Sunday, January 31, 2010

Vivian Maier, or the unsustainable nothingness of being

Cameras don't take pictures, photographers do.

"The single most important component of a camera is the twelve inches behind it."

"Vivian came here from France in the early 1930's and worked in a sweat shop in New York when she was about 11 or 12. She was not Jewish but a Catholic, or as they said, an anti-Catholic. She was a Socialist, a Feminist, a movie critic, and a tell-it-like-it-is type of person. She learned English by going to theaters, which she loved. She wore a men's jacket, men's shoes and a large hat most of the time.

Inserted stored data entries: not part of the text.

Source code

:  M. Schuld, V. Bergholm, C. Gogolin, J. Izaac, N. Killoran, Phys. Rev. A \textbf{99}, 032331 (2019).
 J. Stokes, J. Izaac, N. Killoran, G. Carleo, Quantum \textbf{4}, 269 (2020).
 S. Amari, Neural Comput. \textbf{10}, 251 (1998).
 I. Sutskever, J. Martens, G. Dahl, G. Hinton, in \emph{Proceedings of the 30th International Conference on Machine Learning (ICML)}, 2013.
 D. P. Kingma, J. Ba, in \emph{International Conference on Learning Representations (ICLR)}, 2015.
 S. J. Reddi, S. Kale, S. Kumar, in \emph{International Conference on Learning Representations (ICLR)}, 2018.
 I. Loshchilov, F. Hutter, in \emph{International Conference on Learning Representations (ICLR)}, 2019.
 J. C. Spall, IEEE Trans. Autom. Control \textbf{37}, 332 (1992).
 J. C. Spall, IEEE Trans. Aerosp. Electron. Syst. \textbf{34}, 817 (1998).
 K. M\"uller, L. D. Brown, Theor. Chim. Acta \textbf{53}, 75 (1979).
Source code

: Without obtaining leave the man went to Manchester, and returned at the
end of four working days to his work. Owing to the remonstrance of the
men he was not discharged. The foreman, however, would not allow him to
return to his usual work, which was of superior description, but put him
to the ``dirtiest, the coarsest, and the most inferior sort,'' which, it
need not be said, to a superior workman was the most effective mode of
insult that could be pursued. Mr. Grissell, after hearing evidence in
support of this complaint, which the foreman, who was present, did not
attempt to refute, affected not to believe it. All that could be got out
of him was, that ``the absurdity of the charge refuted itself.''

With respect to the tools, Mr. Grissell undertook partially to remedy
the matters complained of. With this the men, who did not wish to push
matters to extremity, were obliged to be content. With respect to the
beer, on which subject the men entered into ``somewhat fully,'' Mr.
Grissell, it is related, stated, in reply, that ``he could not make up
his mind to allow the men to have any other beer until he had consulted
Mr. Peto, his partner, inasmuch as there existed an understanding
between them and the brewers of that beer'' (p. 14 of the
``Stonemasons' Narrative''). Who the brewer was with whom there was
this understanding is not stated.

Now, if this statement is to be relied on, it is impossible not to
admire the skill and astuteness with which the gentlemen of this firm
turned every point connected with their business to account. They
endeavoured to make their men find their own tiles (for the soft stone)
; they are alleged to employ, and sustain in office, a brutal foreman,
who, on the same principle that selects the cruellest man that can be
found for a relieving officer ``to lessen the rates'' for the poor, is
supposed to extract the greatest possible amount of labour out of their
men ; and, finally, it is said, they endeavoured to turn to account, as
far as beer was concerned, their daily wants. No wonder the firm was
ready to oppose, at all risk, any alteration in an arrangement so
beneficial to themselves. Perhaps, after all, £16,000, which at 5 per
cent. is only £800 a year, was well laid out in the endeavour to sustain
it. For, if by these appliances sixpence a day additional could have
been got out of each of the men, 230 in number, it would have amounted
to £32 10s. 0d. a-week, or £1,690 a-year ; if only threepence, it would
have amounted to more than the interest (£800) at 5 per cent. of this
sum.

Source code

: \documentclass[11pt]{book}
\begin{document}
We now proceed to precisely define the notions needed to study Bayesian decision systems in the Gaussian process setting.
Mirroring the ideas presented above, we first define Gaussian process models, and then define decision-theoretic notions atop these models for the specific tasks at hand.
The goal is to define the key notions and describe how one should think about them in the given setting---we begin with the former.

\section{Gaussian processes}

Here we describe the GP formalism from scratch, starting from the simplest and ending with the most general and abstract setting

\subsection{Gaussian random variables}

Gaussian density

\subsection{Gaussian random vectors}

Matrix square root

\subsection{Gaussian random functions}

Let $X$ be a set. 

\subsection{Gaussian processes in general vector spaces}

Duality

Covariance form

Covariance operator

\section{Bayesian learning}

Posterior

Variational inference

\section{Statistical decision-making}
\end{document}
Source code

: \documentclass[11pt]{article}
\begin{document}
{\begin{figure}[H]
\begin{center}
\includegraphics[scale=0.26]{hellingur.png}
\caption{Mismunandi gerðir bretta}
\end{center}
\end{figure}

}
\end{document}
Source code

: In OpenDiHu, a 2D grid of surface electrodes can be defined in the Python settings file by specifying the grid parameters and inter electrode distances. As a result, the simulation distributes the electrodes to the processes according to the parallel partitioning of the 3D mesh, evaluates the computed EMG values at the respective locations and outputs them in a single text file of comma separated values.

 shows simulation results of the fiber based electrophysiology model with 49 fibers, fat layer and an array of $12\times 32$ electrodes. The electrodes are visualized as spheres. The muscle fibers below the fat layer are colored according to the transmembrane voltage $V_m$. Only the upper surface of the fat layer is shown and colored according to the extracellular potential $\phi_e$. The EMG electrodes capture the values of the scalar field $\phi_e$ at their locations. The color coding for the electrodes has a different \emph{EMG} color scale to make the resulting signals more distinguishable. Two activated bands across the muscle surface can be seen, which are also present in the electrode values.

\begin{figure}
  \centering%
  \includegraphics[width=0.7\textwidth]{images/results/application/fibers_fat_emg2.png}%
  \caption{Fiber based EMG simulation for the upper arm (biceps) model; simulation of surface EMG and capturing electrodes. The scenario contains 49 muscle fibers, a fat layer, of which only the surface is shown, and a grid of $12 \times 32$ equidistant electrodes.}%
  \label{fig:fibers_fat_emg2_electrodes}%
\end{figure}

She was constantly taking pictures, which she didn't show anyone." John Maloof

I just started to look through the newly discovered works of this exceptional, unknown artist, and I cannot imagine the thrill and sadness of John Maloof when he realized to be the only one to have the responsibility of what remains of Vivian's life, and had to show her treasure to the world.

There is nothing I can say about those wonderful shots except that they are... well, wonderful. For my personal aesthetic sensibility, this is the best street photography I ever saw.
This lifelong work really risked to be destroyed or forgotten forever... and this makes me think about the impermanence of our lives. 

This post is only to add a stone to the grave of a great photographer; like many other great artists, she did not have the satisfaction to have her talent recognized in life.